By Stephanie Baum | MedCity News, April 26, 2018
The pharma industry’s use of digitized healthcare data and digital health tools to support drug development and quantify the impact on patient health has increased bit by bit over the past seven years. At the Health Datapalooza conference in Washington, D.C. this week, U.S. Food and Drug Administration Commissioner Scott Gottlieb rolled out a set of initiatives designed to help the regulator keep up with the increasingly complex world of drug development where data science is playing a bigger role in the path to commercialization.
Gottlieb discussed a new incubator at the FDA for data science projects, initially focused on cancer research, which is intended to come up with standardized practices to review artificial intelligence in healthcare and a new application of digital health tools for the pre-market review of drug safety.
INFORMED incubator launch
The FDA launched an incubator initially focused on health technology and advanced analytics initially related to cancer. The Information Exchange and Data Transformation incubator, or INFORMED was formed in collaboration with the Department of Health and Human Services IDEA Lab. It will also include projects focused on exploring the utility of open-access platforms and technologies such as blockchain to the secure exchange of health data at scale. It’s an interesting development because although HHS has been keen to collaborate with startups internally and externally, FDA has not historically done these kinds of programs.
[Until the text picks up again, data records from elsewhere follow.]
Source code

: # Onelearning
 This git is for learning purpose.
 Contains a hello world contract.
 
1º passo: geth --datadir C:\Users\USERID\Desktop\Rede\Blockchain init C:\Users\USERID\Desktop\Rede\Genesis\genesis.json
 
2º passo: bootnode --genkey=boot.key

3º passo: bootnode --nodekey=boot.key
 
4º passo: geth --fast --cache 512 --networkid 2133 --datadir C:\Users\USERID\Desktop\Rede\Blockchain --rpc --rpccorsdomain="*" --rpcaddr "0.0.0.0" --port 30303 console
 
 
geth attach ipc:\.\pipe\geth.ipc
Gottlieb highlighted a few projects that are already part of the INFORMED incubator:
- Collaborations with Project Data Sphere, a nonprofit open-access cancer data repository, aimed at developing algorithms for classification of tumor dynamics using medical imaging data.
- A joint fellowship program with the National Cancer Institute to design and develop digital biomarkers as drug development tools. This program stems from the need to school radiation oncologists on how they can harness the big data and emerging health technologies, according to the American Society for Radiation Oncology.
- A fellowship program with Harvard’s program in Therapeutic Science on AI and machine learning focused on designing, developing and implementing machine learning and artificial intelligence algorithms for regulatory science applications.
Digitizing pre-market safety report submission
An FDA assessment of its pre-market safety review process found that a big chunk of time, or 16 percent, was being devoted to managing paper-based premarket safety reports, either because they were not in a format that lent itself to being shared electronically or they were sent by fax.
“We found inefficiencies resulting from a disjointed, analog workflow,” Gottlieb said. An internal survey of the FDA’s office of hematology and oncology products revealed that reviewers spend an average of 16 percent of their time managing these paper-based premarket safety reports.
“Medical officers and clinical reviewers must review and track each report individually, reading thousands of narratives to understand the safety profile of investigational new drugs and biologics,” Gottlieb explained.
Digital health and drug development
Gottlieb also indicated a policy framework is coming, once it gets user feedback on how best to regulate that will address how to regulate software that’s designed to be used with prescription drugs, pending public input on the right approach to incorporating software that’s designed to be used with prescription drugs.
He offered a few use cases to make his point. For example, software that can help cancer patients monitor side effects of their treatment with smartphone cameras and facial recognition software to objectively classify pain symptoms and track cognitive performance.
“In some cases, these tools might allow for safety and efficacy claims supported by data collected through software or sensors embedded in smart devices – like increased activity, improved mood, or greater social interactions for patients treated for severe depression,” Gottlieb said.
Pre-Certification program:
Gottlieb also shared a progress report on the Pre-Certification pilot program launched last year. An initial first draft of its working model will be made available along with suggestions on how to expand it. It marks the first, high-level draft of the program.
The goal is to verify the safety, effectiveness, and performance of software as a medical device and reduce the need for unnecessary resubmissions of applications when technology products have initially cleared the clearance process.
“The critical piece we need moving forward is input from developers, patients, providers, and members of the public,” he said
Gottlieb noted that the FDA plans to roll out a first version of the program by the end of 2018 before it is further refined next year.